FN: tout ça... pour ça! La très étonnante évolution du Front dit "National"

Élection présidentielle française



FN: tout ça... pour ça! La très étonnante évolution du Front dit "National"
Anne Kling* - "Le 16 janvier 2011, la fille du chef du Front national, Marine Le Pen, accédait officiellement à la présidence du mouvement. Son élection ne fut guère une surprise, tant les médias avaient déjà fait leur choix. Certes, à proprement parler, ce ne furent pas eux qui votèrent, mais les adhérents. Des adhérents qui avaient été au préalable soigneusement conditionnés par un matraquage médiatique intense au bénéfice de la seule candidate souhaitée. Et ce, durant des années. Au détriment de son challenger à qui l’on fit jouer le rôle de muet du sérail.
Loin d’être inopinée, cette apothéose avait été préparée de très longue date, tant à l’intérieur du FN qu’à l’extérieur. Il fallait à tout prix que la fille du président prît la succession. Et le système fit le nécessaire à cet égard. Ce terme de système, qui reviendra très régulièrement par la suite, mérite d’être explicité dès maintenant pour éviter d’avoir à y revenir plus tard. Par système sont entendus l’ensemble des pouvoirs politique, médiatique et associatif qui, essentiellement depuis l’avènement de la gauche au pouvoir en 1981, marchent main dans la main pour défendre et promouvoir de toutes les façons possibles une certaine idée de la société et de la France.
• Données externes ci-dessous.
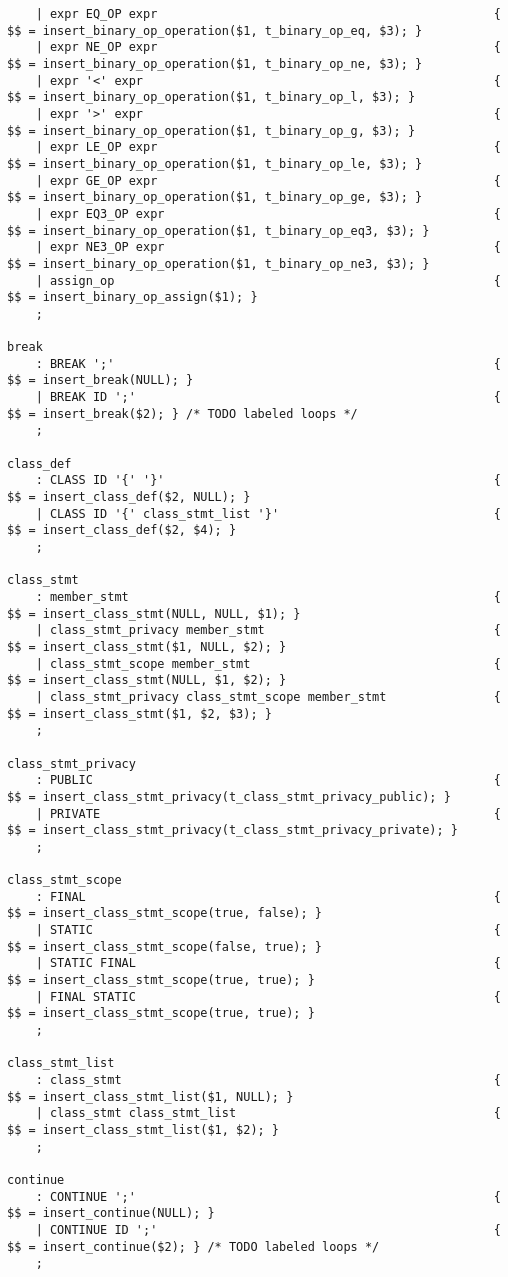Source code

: \documentclass[a4paper]{article}
\begin{document}
\begin{verbatim}
	| expr EQ_OP expr												{ $$ = insert_binary_op_operation($1, t_binary_op_eq, $3); }
	| expr NE_OP expr												{ $$ = insert_binary_op_operation($1, t_binary_op_ne, $3); }
	| expr '<' expr													{ $$ = insert_binary_op_operation($1, t_binary_op_l, $3); }
	| expr '>' expr													{ $$ = insert_binary_op_operation($1, t_binary_op_g, $3); }
	| expr LE_OP expr												{ $$ = insert_binary_op_operation($1, t_binary_op_le, $3); }
	| expr GE_OP expr												{ $$ = insert_binary_op_operation($1, t_binary_op_ge, $3); }
	| expr EQ3_OP expr												{ $$ = insert_binary_op_operation($1, t_binary_op_eq3, $3); }
	| expr NE3_OP expr												{ $$ = insert_binary_op_operation($1, t_binary_op_ne3, $3); }
	| assign_op														{ $$ = insert_binary_op_assign($1); }
	;

break
	: BREAK ';'														{ $$ = insert_break(NULL); }
	| BREAK ID ';'													{ $$ = insert_break($2); } /* TODO labeled loops */
	;

class_def
	: CLASS ID '{' '}'												{ $$ = insert_class_def($2, NULL); }
	| CLASS ID '{' class_stmt_list '}'								{ $$ = insert_class_def($2, $4); }
	;

class_stmt
	: member_stmt													{ $$ = insert_class_stmt(NULL, NULL, $1); }
	| class_stmt_privacy member_stmt								{ $$ = insert_class_stmt($1, NULL, $2); }
	| class_stmt_scope member_stmt									{ $$ = insert_class_stmt(NULL, $1, $2); }
	| class_stmt_privacy class_stmt_scope member_stmt				{ $$ = insert_class_stmt($1, $2, $3); }
	;

class_stmt_privacy
	: PUBLIC														{ $$ = insert_class_stmt_privacy(t_class_stmt_privacy_public); }
	| PRIVATE														{ $$ = insert_class_stmt_privacy(t_class_stmt_privacy_private); }
	;

class_stmt_scope
	: FINAL															{ $$ = insert_class_stmt_scope(true, false); }
	| STATIC														{ $$ = insert_class_stmt_scope(false, true); }
	| STATIC FINAL													{ $$ = insert_class_stmt_scope(true, true); } 
	| FINAL STATIC													{ $$ = insert_class_stmt_scope(true, true); }
	;

class_stmt_list
	: class_stmt													{ $$ = insert_class_stmt_list($1, NULL); }
	| class_stmt class_stmt_list									{ $$ = insert_class_stmt_list($1, $2); }
	;

continue
	: CONTINUE ';'													{ $$ = insert_continue(NULL); }
	| CONTINUE ID ';'												{ $$ = insert_continue($2); } /* TODO labeled loops */
	;


\end{verbatim}
\end{document}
Une certaine idée de gauche naturellement car ce n’est pas faire injure aux médias que de constater globalement leur forte adhésion à ses objectifs: promotion du mondialisme et du métissage généralisé, immigration systématiquement présentée comme une « chance pour la France », valeurs traditionnelles bafouées et quasi criminalisées, au profit de la seule idéologie libérale-libertaire, dite « progressiste ».
S’il pouvait exister avant 1981 une presse considérée comme plutôt à droite, elle a vite subi la contagion de la pensée unique et s’est mise elle aussi à développer les mêmes thèmes, quasiment sur le même mode. Le système a agi comme un rouleau compresseur pour niveler toutes les pensées, rendues obligatoirement conformes, et les restituer un peu partout de la même façon. Inutile d’aller chercher plus loin la désaffection réelle des lecteurs à l’égard de la presse-Pravda.
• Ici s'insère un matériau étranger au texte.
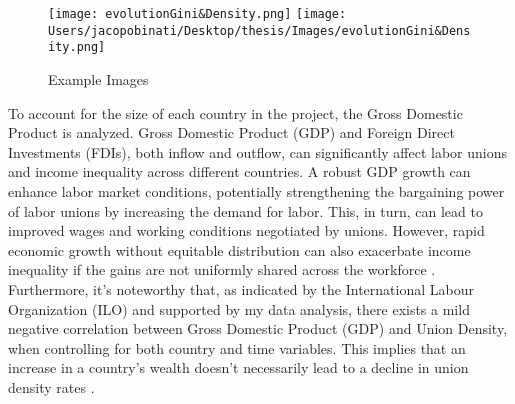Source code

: \documentclass{article}
\begin{document}
\begin{figure}[htbp]
    \centering
    \texttt{[image: evolutionGini\&Density.png]}
    \texttt{[image: Users/jacopobinati/Desktop/thesis/Images/evolutionGini\&Density.png]}
    \caption{Example Images}
    \label{fig:example}
\end{figure}


To account for the size of each country in the project, the Gross Domestic Product is analyzed. Gross Domestic Product (GDP) and Foreign Direct Investments (FDIs), both inflow and outflow, can significantly affect labor unions and income inequality across different countries. A robust GDP growth can enhance labor market conditions, potentially strengthening the bargaining power of labor unions by increasing the demand for labor. This, in turn, can lead to improved wages and working conditions negotiated by unions. However, rapid economic growth without equitable distribution can also exacerbate income inequality if the gains are not uniformly shared across the workforce \cite{AddisonHirsch1989}. Furthermore, it's noteworthy that, as indicated by the International Labour Organization (ILO) and supported by my data analysis, there exists a mild negative correlation between Gross Domestic Product (GDP) and Union Density, when controlling for both country and time variables. This implies that an increase in a country's wealth doesn't necessarily lead to a decline in union density rates \cite{JelleVisser2019}.
\end{document}
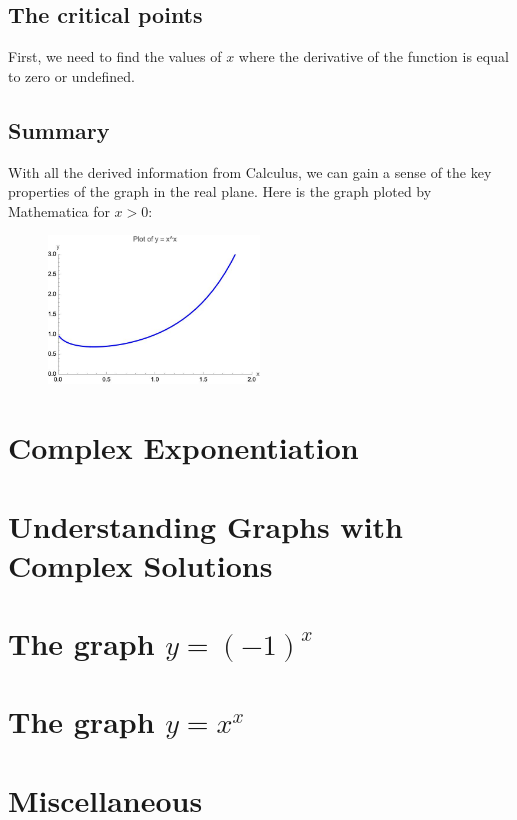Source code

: \documentclass[12pt]{article}
\begin{document}
\subsection{The critical points}
First, we need to find the values of $x$ where the derivative of the function is equal to zero or undefined.
\subsection{Summary}


With all the derived information from Calculus, we can gain a sense of the key properties of the graph in the real plane. Here is the graph ploted by Mathematica for $x>0$:
\begin{figure}[h]
    \centering
    \includegraphics[width=0.5\textwidth]{x-power-x-real.jpeg}
    \label{fig:realPlot}
\end{figure}  
\section{Complex Exponentiation}

\section{Understanding Graphs with Complex Solutions}

\section[Math in Section]{The graph $y = (-1)^x$}

\section[Math in Section]{The graph $y = x^x$}

\section{Miscellaneous}
\end{document}
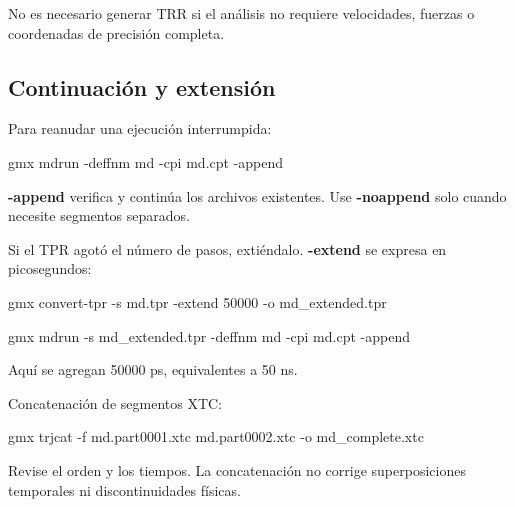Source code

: \documentclass[
  spanish,
  11pt,
  a4paper]{article}
\newenvironment{Shaded}{\begin{snugshade}}{\end{snugshade}}
\newcommand{\AttributeTok}[1]{\textcolor[rgb]{0.13,0.29,0.53}{#1}}
\newcommand{\ExtensionTok}[1]{#1}
\newcommand{\NormalTok}[1]{#1}
\begin{document}
No es necesario generar TRR si el análisis no requiere velocidades,
fuerzas o coordenadas de precisión completa.

\subsection{Continuación y
extensión}\label{continuaciuxf3n-y-extensiuxf3n}

Para reanudar una ejecución interrumpida:

\begin{Shaded}
\begin{Highlighting}[]
\ExtensionTok{gmx}\NormalTok{ mdrun }\AttributeTok{{-}deffnm}\NormalTok{ md }\AttributeTok{{-}cpi}\NormalTok{ md.cpt }\AttributeTok{{-}append}
\end{Highlighting}
\end{Shaded}

\textbf{-append} verifica y continúa los archivos existentes. Use
\textbf{-noappend} solo cuando necesite segmentos separados.

Si el TPR agotó el número de pasos, extiéndalo. \textbf{-extend} se
expresa en picosegundos:

\begin{Shaded}
\begin{Highlighting}[]
\ExtensionTok{gmx}\NormalTok{ convert{-}tpr     }\AttributeTok{{-}s}\NormalTok{ md.tpr     }\AttributeTok{{-}extend}\NormalTok{ 50000     }\AttributeTok{{-}o}\NormalTok{ md\_extended.tpr}

\ExtensionTok{gmx}\NormalTok{ mdrun     }\AttributeTok{{-}s}\NormalTok{ md\_extended.tpr     }\AttributeTok{{-}deffnm}\NormalTok{ md     }\AttributeTok{{-}cpi}\NormalTok{ md.cpt     }\AttributeTok{{-}append}
\end{Highlighting}
\end{Shaded}

Aquí se agregan 50000 ps, equivalentes a 50 ns.

Concatenación de segmentos XTC:

\begin{Shaded}
\begin{Highlighting}[]
\ExtensionTok{gmx}\NormalTok{ trjcat     }\AttributeTok{{-}f}\NormalTok{ md.part0001.xtc md.part0002.xtc     }\AttributeTok{{-}o}\NormalTok{ md\_complete.xtc}
\end{Highlighting}
\end{Shaded}

Revise el orden y los tiempos. La concatenación no corrige
superposiciones temporales ni discontinuidades físicas.
\end{document}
Le système a toujours manipulé le FN selon sa convenance et il continue à le faire aujourd’hui. Tout l’objet de ce livre est d’en apporter la démonstration. Pendant des décennies, en fait depuis son arrivée au pouvoir politique, la gauche a jugé nécessaire de diaboliser le mouvement pour interdire toute entente des droites. Le FN fut donc diabolisé à mort, avec la complicité des médias, largement de gauche aussi, qui se prêtèrent au jeu à outrance. Et celle, plus trouble, de Jean-Marie Le Pen lui-même qui versait une louche de provocation à intervalles réguliers pour bien entretenir la mécanique. Un véritable jeu de rôles s’est ainsi instauré, du type « toi méchant, moi gentil », auquel chacun des partenaires a trouvé avantage.
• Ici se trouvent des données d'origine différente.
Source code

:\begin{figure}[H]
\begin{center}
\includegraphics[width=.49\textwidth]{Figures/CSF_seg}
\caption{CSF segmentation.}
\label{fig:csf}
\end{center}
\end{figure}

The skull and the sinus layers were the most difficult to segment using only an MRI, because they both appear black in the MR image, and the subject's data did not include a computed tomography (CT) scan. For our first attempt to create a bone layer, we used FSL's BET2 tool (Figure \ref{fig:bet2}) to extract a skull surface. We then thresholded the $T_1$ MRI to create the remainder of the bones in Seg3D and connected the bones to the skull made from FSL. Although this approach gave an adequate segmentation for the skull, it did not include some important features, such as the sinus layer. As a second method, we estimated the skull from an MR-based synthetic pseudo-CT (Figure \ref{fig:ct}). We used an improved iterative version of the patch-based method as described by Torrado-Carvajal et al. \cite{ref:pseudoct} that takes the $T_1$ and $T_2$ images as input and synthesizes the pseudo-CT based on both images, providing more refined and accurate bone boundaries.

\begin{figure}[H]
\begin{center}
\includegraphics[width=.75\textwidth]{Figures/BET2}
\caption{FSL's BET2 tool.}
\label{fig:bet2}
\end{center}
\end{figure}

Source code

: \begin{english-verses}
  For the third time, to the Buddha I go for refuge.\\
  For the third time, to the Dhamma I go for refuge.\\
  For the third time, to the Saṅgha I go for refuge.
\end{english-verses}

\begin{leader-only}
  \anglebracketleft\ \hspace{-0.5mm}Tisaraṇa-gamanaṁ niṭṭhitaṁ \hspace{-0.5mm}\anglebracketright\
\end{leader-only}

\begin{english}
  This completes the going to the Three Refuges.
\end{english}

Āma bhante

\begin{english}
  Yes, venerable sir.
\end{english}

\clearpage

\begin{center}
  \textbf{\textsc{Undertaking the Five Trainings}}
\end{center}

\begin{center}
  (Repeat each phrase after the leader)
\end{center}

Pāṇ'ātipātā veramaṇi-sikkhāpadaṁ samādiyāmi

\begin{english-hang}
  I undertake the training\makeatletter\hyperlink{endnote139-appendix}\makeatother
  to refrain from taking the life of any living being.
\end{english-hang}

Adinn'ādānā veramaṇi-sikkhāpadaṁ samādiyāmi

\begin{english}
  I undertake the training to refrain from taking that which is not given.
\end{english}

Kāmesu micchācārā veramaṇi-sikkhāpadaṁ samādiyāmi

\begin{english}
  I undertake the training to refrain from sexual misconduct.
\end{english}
Car le système avait également besoin du FN qui remplissait plusieurs fonctions des plus utiles. Celle de bouc-émissaire, la fameuse « lepénisation des esprits » étant naturellement de sa faute et non de celle des irresponsables politiques incapables de résoudre les problèmes qu’ils avaient eux-mêmes créés. Celle de soupape de sécurité car enfin, il fallait bien que le bon peuple pût exhaler sa rancœur à intervalles réguliers avant de rentrer sagement dans le rang. Et bien sûr, il a servi, c’était même sa fonction principale, à maintenir la gauche au pouvoir puisque la droite a toujours eu interdiction formelle, pour des raisons de moralité, de s’allier au diable.
Or, à partir du début des années 2000, ce scénario si bien huilé a commencé à connaître quelques couacs. Les choses ne se passaient plus exactement comme elles auraient dû. Des éléments importants commençaient à échapper aux apprentis sorciers.
C’est à partir de ce moment-là, marqué par davantage d’agitation dans les banlieues « sensibles », accompagnée d’une nette recrudescence d’actes avérés d’antisémitisme, qu’une nette évolution est intervenue.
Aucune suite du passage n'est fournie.